Pork stuffed with calvados marinated Prunes

Fed up with just drinking your homebrew? Post here if you want to talk about using beer in food recipes! Or if you just want to share something about food.
Post Reply
User avatar
bitter_dave
Even further under the Table
Posts: 2079
Joined: Thu Dec 29, 2005 1:00 pm
Location: Whitley Bay

Pork stuffed with calvados marinated Prunes

Post by bitter_dave » Sat Jan 28, 2006 11:05 am

Here is a recipe involving booze.

1) Take some pitted prunes (about 100g, but can vary depending on weight of meat) and marinate them in some calvados for about 3 hours, about 4 tbsps should do the trick. (The prunes are the ready to eat kind you get in a plastic pouch.)

2) Put the oven on about gas mark 7, or whatever the electric equivalent is.

3) Drain the prunes of calvados, but retain the juice. Get a joint of pork. If when the pork has the net-thing removed this reveals a cut into the centre of the meat (where bone was removed) place the marinated prunes in there. You may want to cut a bit deeper, so you can get loads in. Otherwise make an incision into the centre of the meat and bung the prunes in there. To hold the meat together after stuffing I always use the net thing, but you could use string.

4) Put in the oven. Cook for 20 mins at gas mark 7, reduce to gas mark 4. Cook until, erm, cooked.

5) When cooked, remove from the juices. Remove as much of the fat from the juices as you can be bothered useing a spoon. To the juices add the juice of 1 orange, a tsp of honey and the Calvados you marinated the prunes in - there is your sauce.

6) Serve with whatever you want - I like it with green beans and roast potatoes.

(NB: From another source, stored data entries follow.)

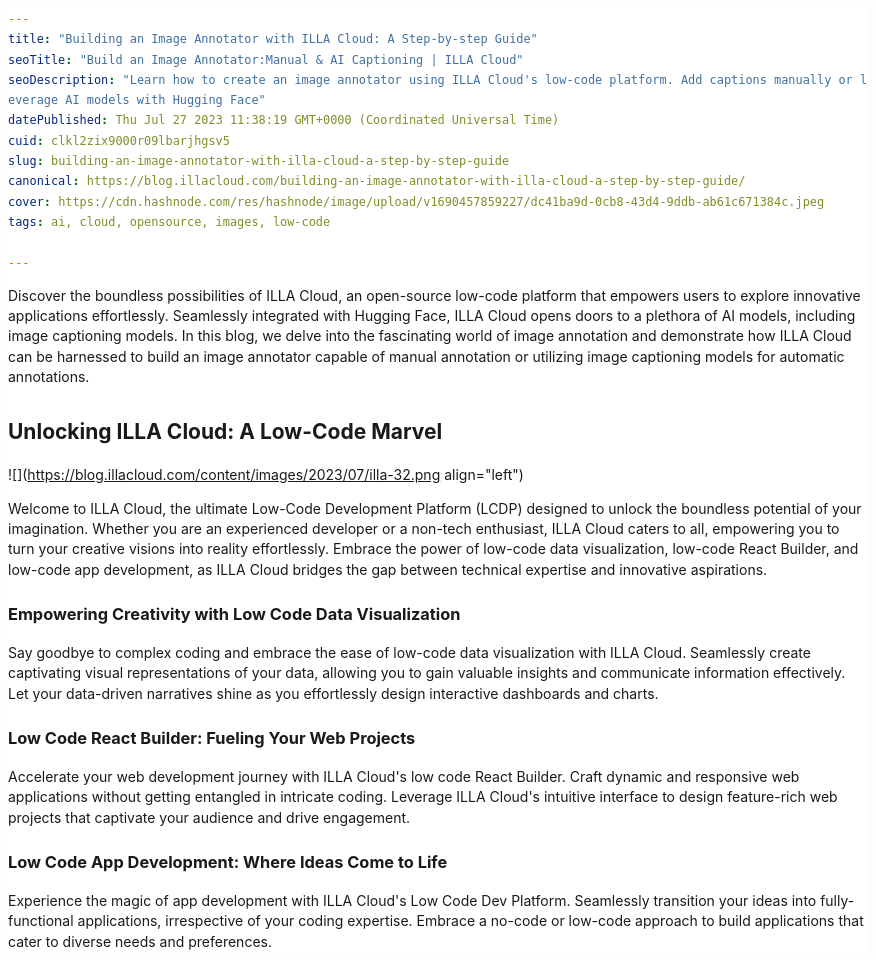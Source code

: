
 ```yaml
---
title: "Building an Image Annotator with ILLA Cloud: A Step-by-step Guide"
seoTitle: "Build an Image Annotator:Manual & AI Captioning | ILLA Cloud"
seoDescription: "Learn how to create an image annotator using ILLA Cloud's low-code platform. Add captions manually or leverage AI models with Hugging Face"
datePublished: Thu Jul 27 2023 11:38:19 GMT+0000 (Coordinated Universal Time)
cuid: clkl2zix9000r09lbarjhgsv5
slug: building-an-image-annotator-with-illa-cloud-a-step-by-step-guide
canonical: https://blog.illacloud.com/building-an-image-annotator-with-illa-cloud-a-step-by-step-guide/
cover: https://cdn.hashnode.com/res/hashnode/image/upload/v1690457859227/dc41ba9d-0cb8-43d4-9ddb-ab61c671384c.jpeg
tags: ai, cloud, opensource, images, low-code

---
```


Discover the boundless possibilities of ILLA Cloud, an open-source low-code platform that empowers users to explore innovative applications effortlessly. Seamlessly integrated with Hugging Face, ILLA Cloud opens doors to a plethora of AI models, including image captioning models. In this blog, we delve into the fascinating world of image annotation and demonstrate how ILLA Cloud can be harnessed to build an image annotator capable of manual annotation or utilizing image captioning models for automatic annotations.

## Unlocking ILLA Cloud: A Low-Code Marvel

![](https://blog.illacloud.com/content/images/2023/07/illa-32.png align="left")

Welcome to ILLA Cloud, the ultimate Low-Code Development Platform (LCDP) designed to unlock the boundless potential of your imagination. Whether you are an experienced developer or a non-tech enthusiast, ILLA Cloud caters to all, empowering you to turn your creative visions into reality effortlessly. Embrace the power of low-code data visualization, low-code React Builder, and low-code app development, as ILLA Cloud bridges the gap between technical expertise and innovative aspirations.

### Empowering Creativity with Low Code Data Visualization

Say goodbye to complex coding and embrace the ease of low-code data visualization with ILLA Cloud. Seamlessly create captivating visual representations of your data, allowing you to gain valuable insights and communicate information effectively. Let your data-driven narratives shine as you effortlessly design interactive dashboards and charts.

### Low Code React Builder: Fueling Your Web Projects

Accelerate your web development journey with ILLA Cloud's low code React Builder. Craft dynamic and responsive web applications without getting entangled in intricate coding. Leverage ILLA Cloud's intuitive interface to design feature-rich web projects that captivate your audience and drive engagement.

### Low Code App Development: Where Ideas Come to Life

Experience the magic of app development with ILLA Cloud's Low Code Dev Platform. Seamlessly transition your ideas into fully-functional applications, irrespective of your coding expertise. Embrace a no-code or low-code approach to build applications that cater to diverse needs and preferences.
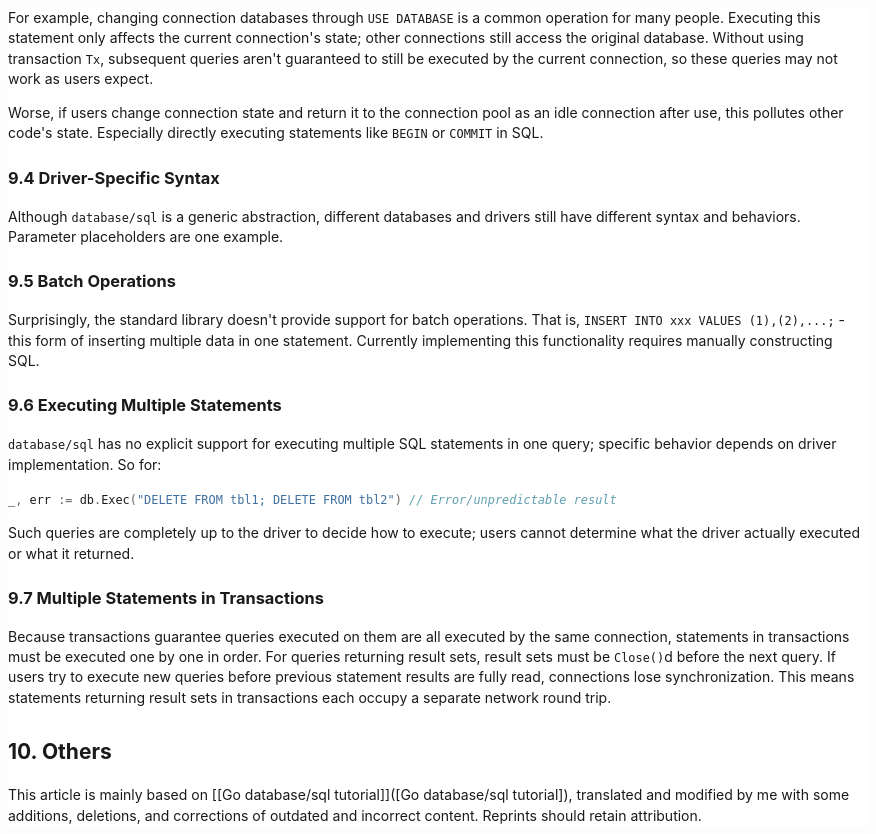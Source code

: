 For example, changing connection databases through `USE DATABASE` is a common operation for many people. Executing this statement only affects the current connection's state; other connections still access the original database. Without using transaction `Tx`, subsequent queries aren't guaranteed to still be executed by the current connection, so these queries may not work as users expect.

Worse, if users change connection state and return it to the connection pool as an idle connection after use, this pollutes other code's state. Especially directly executing statements like `BEGIN` or `COMMIT` in SQL.

### 9.4 Driver-Specific Syntax

Although `database/sql` is a generic abstraction, different databases and drivers still have different syntax and behaviors. Parameter placeholders are one example.

### 9.5 Batch Operations

Surprisingly, the standard library doesn't provide support for batch operations. That is, `INSERT INTO xxx VALUES (1),(2),...;` - this form of inserting multiple data in one statement. Currently implementing this functionality requires manually constructing SQL.

### 9.6 Executing Multiple Statements

`database/sql` has no explicit support for executing multiple SQL statements in one query; specific behavior depends on driver implementation. So for:

```go
_, err := db.Exec("DELETE FROM tbl1; DELETE FROM tbl2") // Error/unpredictable result
```

Such queries are completely up to the driver to decide how to execute; users cannot determine what the driver actually executed or what it returned.

### 9.7 Multiple Statements in Transactions

Because transactions guarantee queries executed on them are all executed by the same connection, statements in transactions must be executed one by one in order. For queries returning result sets, result sets must be `Close()`d before the next query. If users try to execute new queries before previous statement results are fully read, connections lose synchronization. This means statements returning result sets in transactions each occupy a separate network round trip.

## 10. Others

This article is mainly based on [[Go database/sql tutorial]]([Go database/sql tutorial]), translated and modified by me with some additions, deletions, and corrections of outdated and incorrect content. Reprints should retain attribution.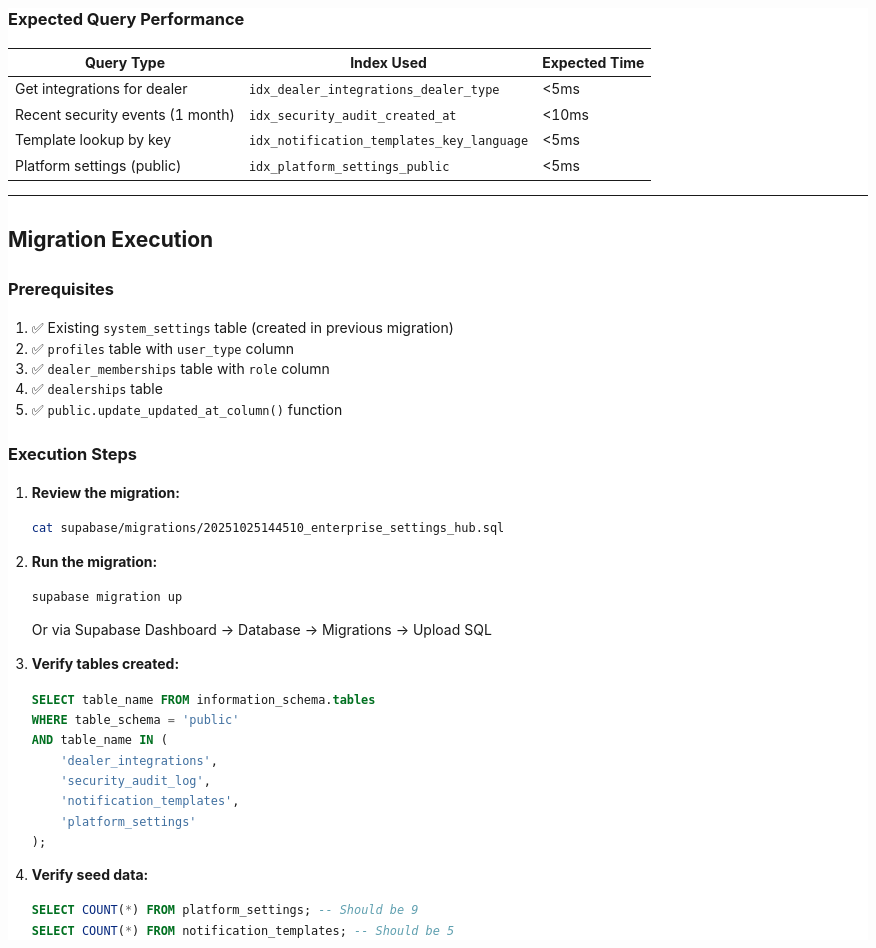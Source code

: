 ### Expected Query Performance

| Query Type | Index Used | Expected Time |
|------------|------------|---------------|
| Get integrations for dealer | `idx_dealer_integrations_dealer_type` | <5ms |
| Recent security events (1 month) | `idx_security_audit_created_at` | <10ms |
| Template lookup by key | `idx_notification_templates_key_language` | <5ms |
| Platform settings (public) | `idx_platform_settings_public` | <5ms |

---

## Migration Execution

### Prerequisites

1. ✅ Existing `system_settings` table (created in previous migration)
2. ✅ `profiles` table with `user_type` column
3. ✅ `dealer_memberships` table with `role` column
4. ✅ `dealerships` table
5. ✅ `public.update_updated_at_column()` function

### Execution Steps

1. **Review the migration:**
   ```bash
   cat supabase/migrations/20251025144510_enterprise_settings_hub.sql
   ```

2. **Run the migration:**
   ```bash
   supabase migration up
   ```

   Or via Supabase Dashboard → Database → Migrations → Upload SQL

3. **Verify tables created:**
   ```sql
   SELECT table_name FROM information_schema.tables
   WHERE table_schema = 'public'
   AND table_name IN (
       'dealer_integrations',
       'security_audit_log',
       'notification_templates',
       'platform_settings'
   );
   ```

4. **Verify seed data:**
   ```sql
   SELECT COUNT(*) FROM platform_settings; -- Should be 9
   SELECT COUNT(*) FROM notification_templates; -- Should be 5
   ```

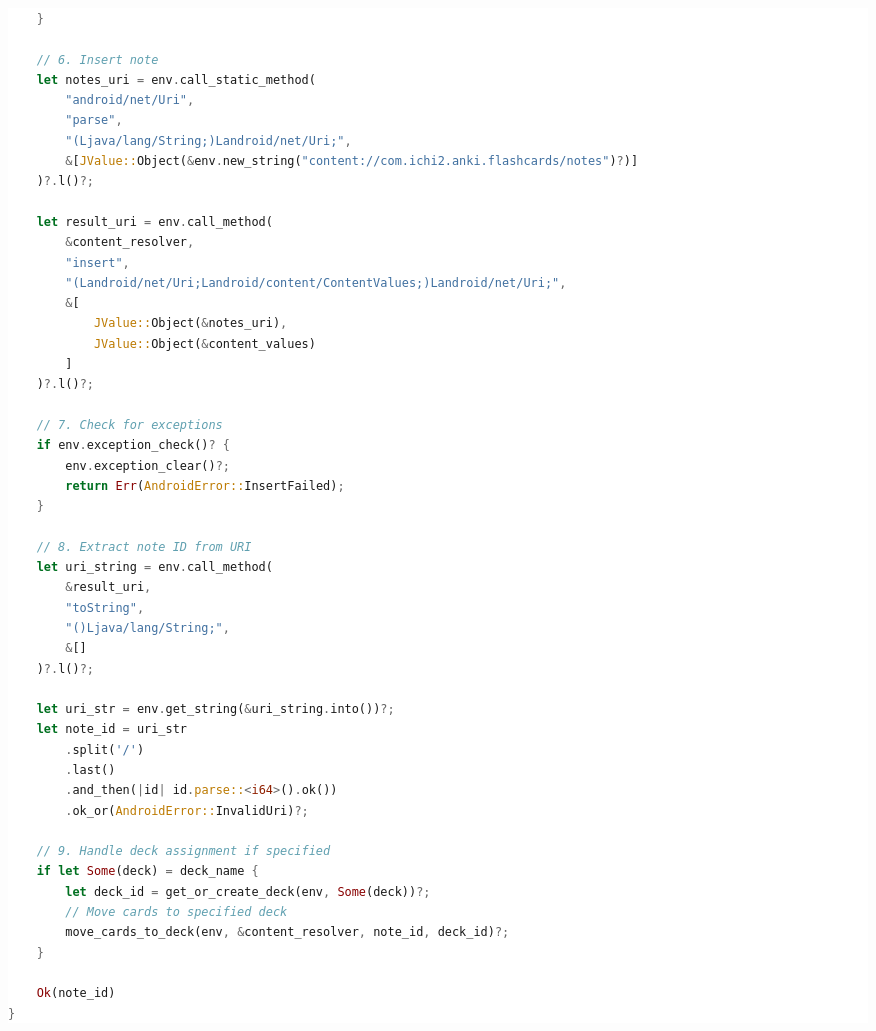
 ```rust
    }
    
    // 6. Insert note
    let notes_uri = env.call_static_method(
        "android/net/Uri",
        "parse",
        "(Ljava/lang/String;)Landroid/net/Uri;",
        &[JValue::Object(&env.new_string("content://com.ichi2.anki.flashcards/notes")?)]
    )?.l()?;
    
    let result_uri = env.call_method(
        &content_resolver,
        "insert",
        "(Landroid/net/Uri;Landroid/content/ContentValues;)Landroid/net/Uri;",
        &[
            JValue::Object(&notes_uri),
            JValue::Object(&content_values)
        ]
    )?.l()?;
    
    // 7. Check for exceptions
    if env.exception_check()? {
        env.exception_clear()?;
        return Err(AndroidError::InsertFailed);
    }
    
    // 8. Extract note ID from URI
    let uri_string = env.call_method(
        &result_uri,
        "toString",
        "()Ljava/lang/String;",
        &[]
    )?.l()?;
    
    let uri_str = env.get_string(&uri_string.into())?;
    let note_id = uri_str
        .split('/')
        .last()
        .and_then(|id| id.parse::<i64>().ok())
        .ok_or(AndroidError::InvalidUri)?;
    
    // 9. Handle deck assignment if specified
    if let Some(deck) = deck_name {
        let deck_id = get_or_create_deck(env, Some(deck))?;
        // Move cards to specified deck
        move_cards_to_deck(env, &content_resolver, note_id, deck_id)?;
    }
    
    Ok(note_id)
}
```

It tastes great because the apple flavour from the calvados and the sweetness of the prunes really flavour the pork. I realise calvados is not cheap, we bought a small bottle back from our last holiday camping in France, so if you happen to be visiting france and want to make it, bring some back. The recipe book I nicked this from says you can also use Marsala, although I don't know what this is.

User avatar
bitter_dave
Even further under the Table
Posts: 2079
Joined: Thu Dec 29, 2005 1:00 pm
Location: Whitley Bay

Post by bitter_dave » Sat Jan 28, 2006 12:43 pm

The Hugh FW method sounds similar - burst of heat to produce crackling, and lower heat to cook until succulent. If you want crisp crackling score the rind as you normally would for roast pork.

Calvados is available from Tescos - I just did a quick search - for £11 a bottle, so I expect it's available at all reasonably large supermarkets as well (Tescos is rubbish for alcohol, including beer alas). You might be able to get a minature from an offy (not sure) or at a visiting French market if you have one.